Among the lines below, count those containing the word "ProjectName". Give the number only.

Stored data
..........
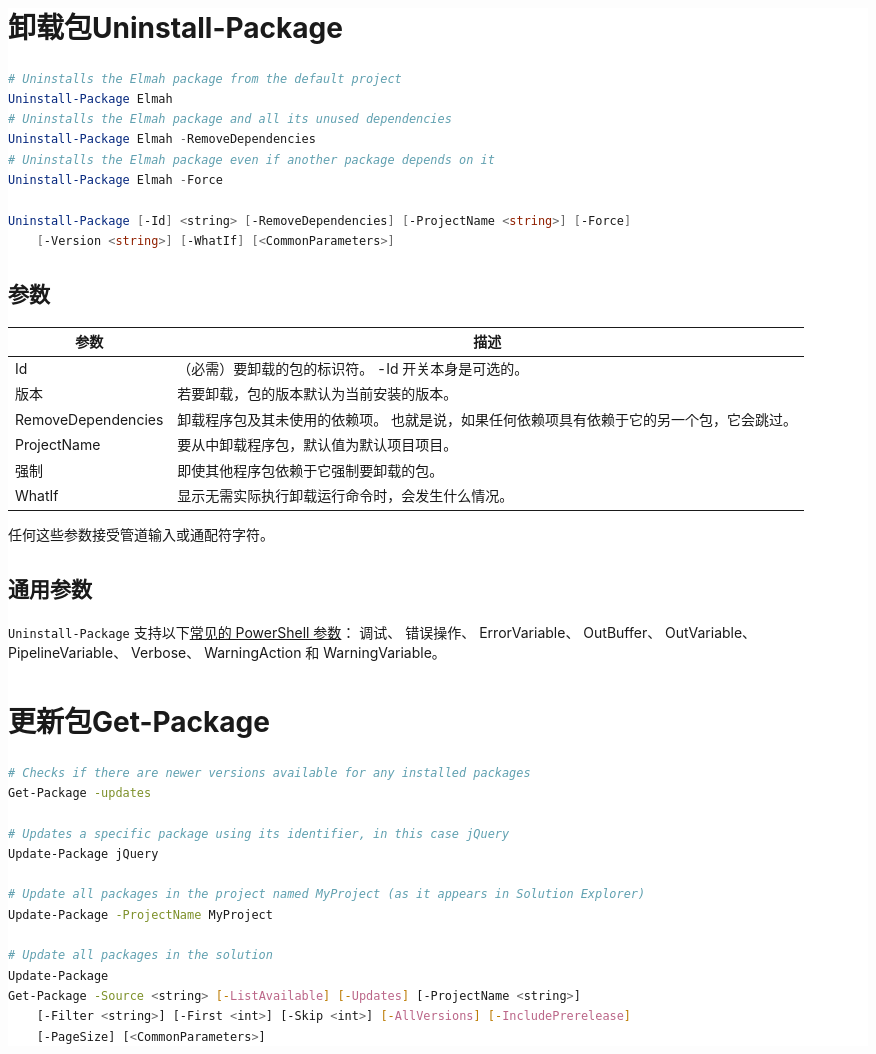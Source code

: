 # 卸载包Uninstall-Package

```powershell
# Uninstalls the Elmah package from the default project
Uninstall-Package Elmah
# Uninstalls the Elmah package and all its unused dependencies
Uninstall-Package Elmah -RemoveDependencies 
# Uninstalls the Elmah package even if another package depends on it
Uninstall-Package Elmah -Force

Uninstall-Package [-Id] <string> [-RemoveDependencies] [-ProjectName <string>] [-Force]
    [-Version <string>] [-WhatIf] [<CommonParameters>]
```



## 参数

| 参数               | 描述                                                         |
| ------------------ | ------------------------------------------------------------ |
| Id                 | （必需）要卸载的包的标识符。 -Id 开关本身是可选的。          |
| 版本               | 若要卸载，包的版本默认为当前安装的版本。                     |
| RemoveDependencies | 卸载程序包及其未使用的依赖项。 也就是说，如果任何依赖项具有依赖于它的另一个包，它会跳过。 |
| ProjectName        | 要从中卸载程序包，默认值为默认项目项目。                     |
| 强制               | 即使其他程序包依赖于它强制要卸载的包。                       |
| WhatIf             | 显示无需实际执行卸载运行命令时，会发生什么情况。             |

任何这些参数接受管道输入或通配符字符。

## 通用参数

`Uninstall-Package` 支持以下[常见的 PowerShell 参数](http://go.microsoft.com/fwlink/?LinkID=113216)： 调试、 错误操作、 ErrorVariable、 OutBuffer、 OutVariable、 PipelineVariable、 Verbose、 WarningAction 和 WarningVariable。







# 更新包Get-Package



```bash
# Checks if there are newer versions available for any installed packages
Get-Package -updates

# Updates a specific package using its identifier, in this case jQuery
Update-Package jQuery

# Update all packages in the project named MyProject (as it appears in Solution Explorer)
Update-Package -ProjectName MyProject

# Update all packages in the solution
Update-Package
Get-Package -Source <string> [-ListAvailable] [-Updates] [-ProjectName <string>]
    [-Filter <string>] [-First <int>] [-Skip <int>] [-AllVersions] [-IncludePrerelease]
    [-PageSize] [<CommonParameters>]

```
..........
**Response to the exercise**
4